Under its new owners the JC, which was described by Guardian commentator Jonathan Freedland as the “beating heart” of the Jewish community, is expected to follow a similar editorial line, even though it has faced a number of controversial libel lawsuits, the cost of which is said to have pushed the newspaper towards financial ruin. [3]

Call for IPSO to act

On 31 July 2023, fifteen victims of the lies and smears by the Jewish Chronicle wrote to the Chair of the Independent Press Standards Organisation to demand action against the JC. In an open letter, the group outlined the history of the JC's wrongs and the lack of meaningful action by IPSO, which is run by the papers it is supposed to keep in line:

Dear Lord Faulks,
We are individuals who have experienced the consequences of bad journalism and bad editorial conduct by the Jewish Chronicle. Each one of us has secured a ruling from IPSO against this publication and/or won libel settlements.
We write to you, once again, to urge IPSO to undertake a standards investigation into this publication. We found the decision of the IPSO Board not to order such an investigation in December 2021 disappointing and based on spurious reasoning. Your letter of 23 December 2021 explained that your refusal was in part because of a ‘change of ownership’ in 2020, and ‘new editorial leadership’ in 2021. As you are no doubt aware, that change of ownership appears to have been driven by financial losses largely occasioned by libel payouts resulting from poor journalism. The change of editor in fact took place when its editor of 13 years resigned only 72 hours before IPSO’s meeting to discuss this issue on 14 December 2021.
At that time IPSO had found 33 breaches of the code of conduct by the JC in three years, in which period there had also been four admissions of libel (Appendix 1 contains a table of the most egregious of these breaches). This was in our view a shocking level of non-compliance, equivalent to one breach in every four issues published over the period, yet the IPSO Board considered two training sessions to be sufficient remedy.
We read in the recent review of IPSO by Sir Bill Jeffrey that, in February of this year, IPSO declared that ‘sufficient improvements had occurred in both complaints handling and editorial standards to allow the cessation of active monitoring of standards’ at the Jewish Chronicle.

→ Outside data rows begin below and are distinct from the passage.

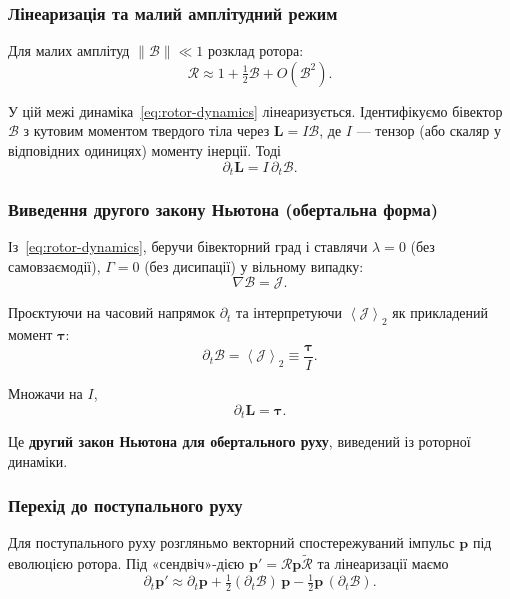 \documentclass[11pt,a4paper]{article}
\newcommand{\grade}[2]{\left\langle #1 \right\rangle_{#2}}
\newcommand{\biv}[1]{\grade{#1}{2}}
\newcommand{\rev}[1]{\widetilde{#1}}           %
\newcommand{\Rotor}{\mathcal{R}}
\newcommand{\Biv}{\mathcal{B}}
\newcommand{\D}{\nabla}                        %
\theoremstyle{definition}
\theoremstyle{plain}
\theoremstyle{remark}
\begin{document}
\subsubsection{Лінеаризація та малий амплітудний режим}

Для малих амплітуд $\|\Biv\| \ll 1$ розклад ротора:
\begin{equation}
\Rotor \approx 1 + \tfrac{1}{2}\Biv + O(\Biv^2).
\end{equation}

У цій межі динаміка~\eqref{eq:rotor-dynamics} лінеаризується. Ідентифікуємо бівектор $\Biv$ з кутовим моментом твердого тіла через $\bm{L} = I\Biv$, де $I$ — тензор (або скаляр у відповідних одиницях) моменту інерції. Тоді
\begin{equation}
\partial_t \bm{L} = I\, \partial_t \Biv.
\end{equation}

\subsubsection{Виведення другого закону Ньютона (обертальна форма)}

Із~\eqref{eq:rotor-dynamics}, беручи бівекторний град і ставлячи $\lambda=0$ (без самовзаємодії), $\Gamma=0$ (без дисипації) у вільному випадку:
\begin{equation}
\D \Biv = \mathcal{J}.
\end{equation}

Проєктуючи на часовий напрямок $\partial_t$ та інтерпретуючи $\biv{\mathcal{J}}$ як прикладений момент $\bm{\tau}$:
\begin{equation}
\partial_t \Biv = \biv{\mathcal{J}} \equiv \frac{\bm{\tau}}{I}.
\end{equation}

Множачи на $I$,
\begin{equation}
\partial_t \bm{L} = \bm{\tau}.
\label{eq:newton-rotational}
\end{equation}

Це \textbf{другий закон Ньютона для обертального руху}, виведений із роторної динаміки.

\subsubsection{Перехід до поступального руху}

Для поступального руху розгляньмо векторний спостережуваний імпульс $\mathbf{p}$ під еволюцією ротора. Під «сендвіч»-дією $\mathbf{p}' = \Rotor \mathbf{p} \rev{\Rotor}$ та лінеаризації маємо
\begin{equation}
\partial_t \mathbf{p}' \approx \partial_t \mathbf{p} + \tfrac{1}{2}(\partial_t\Biv)\, \mathbf{p} - \tfrac{1}{2}\mathbf{p}\,(\partial_t\Biv).
\end{equation}
\end{document}
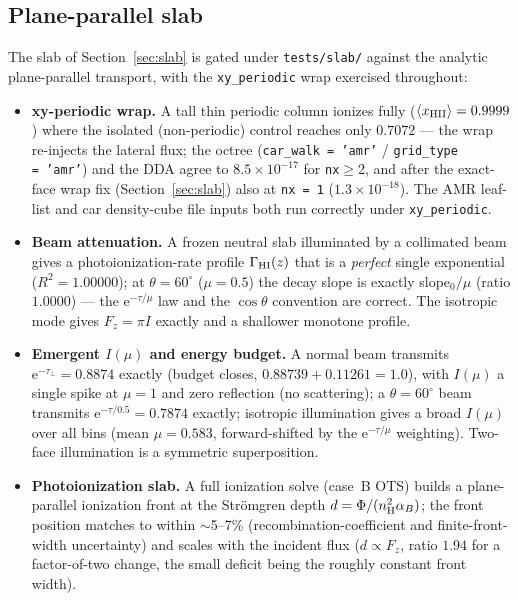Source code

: \documentclass[english,a4paper]{my_memo}
\newcommand{\code}[1]{\texttt{#1}}
\begin{document}
\subsection{Plane-parallel slab}
\label{sec:slabval}
The slab of Section~\ref{sec:slab} is gated under \code{tests/slab/} against
the analytic plane-parallel transport, with the \code{xy\_periodic} wrap
exercised throughout:
\begin{itemize}\itemsep2pt
\item \textbf{xy-periodic wrap.}  A tall thin periodic column ionizes fully
  ($\langle x_{\rm HII}\rangle = 0.9999$) where the isolated (non-periodic)
  control reaches only $0.7072$ --- the wrap re-injects the lateral flux; the
  octree (\code{car\_walk\,=\,'amr'} / \code{grid\_type\,=\,'amr'}) and the
  DDA agree to $8.5{\times}10^{-17}$ for \code{nx}$\ge$2, and after the
  exact-face wrap fix (Section~\ref{sec:slab}) also at \code{nx\,=\,1}
  ($1.3{\times}10^{-18}$).  The AMR leaf-list and car density-cube file inputs
  both run correctly under \code{xy\_periodic}.
\item \textbf{Beam attenuation.}  A frozen neutral slab illuminated by a
  collimated beam gives a photoionization-rate profile $\Gamma_{\rm HI}(z)$
  that is a \emph{perfect} single exponential ($R^2 = 1.00000$); at
  $\theta = 60^{\circ}$ ($\mu = 0.5$) the decay slope is exactly
  slope$_0/\mu$ (ratio $1.0000$) --- the $\mathrm{e}^{-\tau/\mu}$ law and the
  $\cos\theta$ convention are correct.  The isotropic mode gives $F_z = \pi I$
  exactly and a shallower monotone profile.
\item \textbf{Emergent $I(\mu)$ and energy budget.}  A normal beam transmits
  $\mathrm{e}^{-\tau_\perp} = 0.8874$ exactly (budget closes,
  $0.88739 + 0.11261 = 1.0$), with $I(\mu)$ a single spike at $\mu = 1$ and
  zero reflection (no scattering); a $\theta = 60^{\circ}$ beam transmits
  $\mathrm{e}^{-\tau/0.5} = 0.7874$ exactly; isotropic illumination gives a
  broad $I(\mu)$ over all bins (mean $\mu = 0.583$, forward-shifted by the
  $\mathrm{e}^{-\tau/\mu}$ weighting).  Two-face illumination is a symmetric
  superposition.
\item \textbf{Photoionization slab.}  A full ionization solve (case~B OTS)
  builds a plane-parallel ionization front at the Str\"omgren depth
  $d = \Phi/(n_{\rm H}^2\alpha_B)$; the front position matches to within
  $\sim$5--7\% (recombination-coefficient and finite-front-width uncertainty)
  and scales with the incident flux ($d \propto F_z$, ratio $1.94$ for a
  factor-of-two change, the small deficit being the roughly constant front
  width).
\end{itemize}
\end{document}
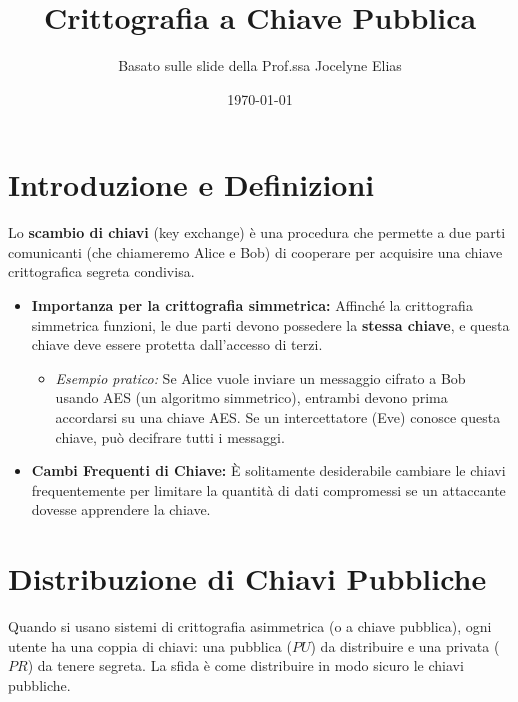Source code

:

\title{Crittografia a Chiave Pubblica}
\author{Basato sulle slide della Prof.ssa Jocelyne Elias}
\date{\today}



\maketitle
\tableofcontents
\newpage

\section{Introduzione e Definizioni}

Lo \textbf{scambio di chiavi} (key exchange) è una procedura che permette a due parti comunicanti (che chiameremo Alice e Bob) di cooperare per acquisire una chiave crittografica segreta condivisa.

\begin{itemize}
    \item \textbf{Importanza per la crittografia simmetrica:} Affinché la crittografia simmetrica funzioni, le due parti devono possedere la \textbf{stessa chiave}, e questa chiave deve essere protetta dall'accesso di terzi.
        \begin{itemize}
            \item \textit{Esempio pratico:} Se Alice vuole inviare un messaggio cifrato a Bob usando AES (un algoritmo simmetrico), entrambi devono prima accordarsi su una chiave AES. Se un intercettatore (Eve) conosce questa chiave, può decifrare tutti i messaggi.
        \end{itemize}
    \item \textbf{Cambi Frequenti di Chiave:} È solitamente desiderabile cambiare le chiavi frequentemente per limitare la quantità di dati compromessi se un attaccante dovesse apprendere la chiave.
\end{itemize}

\section{Distribuzione di Chiavi Pubbliche}
Quando si usano sistemi di crittografia asimmetrica (o a chiave pubblica), ogni utente ha una coppia di chiavi: una pubblica ($PU$) da distribuire e una privata ($PR$) da tenere segreta. La sfida è come distribuire in modo sicuro le chiavi pubbliche.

This conclusion is surprising to us given that, between December 2021 and the publication of that report, IPSO had upheld three further complaints against the Jewish Chronicle and the paper had also (to our knowledge) been obliged to take down one further article. These further adjudications are listed in Appendix 2.
Only two months after the IPSO board decided to take no further action against the Jewish Chronicle, and three weeks before the publication of Sir Bill Jeffrey’s report, yet another complaint against that publication was upheld, involving three separate breaches of the code of conduct and a finding that it had behaved unacceptably. To quote paragraph 19 of that adjudication: ‘The committee expressed significant concerns about the newspaper’s conduct prior to the publication and the absence of a published apology as part of the remedial action which had been taken. The committee considered that the publication’s conduct was unacceptable, and their concerns were drawn to the attention of IPSO’s standards department.’
We hope that IPSO will now recognise that the mere provision of training failed to resolve the serious and systemic journalistic and editorial problems at the Jewish Chronicle. Sir Bill Jeffrey wrote that an IPSO standards investigation is only likely to happen if malpractice is egregious and comes out of the blue or if ‘IPSO conclude that their engagement is getting nowhere and a stronger response is needed’. It is surely obvious now that IPSO is getting nowhere with the Jewish Chronicle and that a stronger response is needed.
The Jewish Chronicle shows no signs whatsoever of improvement. Every one of the post-2021 adjudications includes reference to one or more of ‘significant inaccuracy’, ‘significantly misleading’ reporting, and ‘unacceptable’ conduct.
If this continuing record of journalistic failure and malpractice does not amount to a ‘serious and systemic’ breach of IPSO’s code of conduct, we would welcome your comments and clear explanation of what exactly would be required to amount to such a breach. As it is, we feel that IPSO has let us down, and continues to leave itself open to further and justified criticism of inadequacy in the face of overwhelming evidence of journalistic malpractice.
We urge you to recommend a standards investigation to your board, and to do so urgently – in weeks rather than months – before more bad journalism is published, more falsehoods are disseminated among readers and more harm is done to innocent people.
Yours sincerely,
Jo Bird
Sai Brace
Inayat Bunglawalla
John Davies
Gerard Downing
Ibrahim Hewitt
Matthew Holborrow
Peter Gregson
Jenny Lomax
Mizanur Rahman
Kal Ross
Mike Sivier
Tom Suarez
Marc Wadsworth
Audrey White[4]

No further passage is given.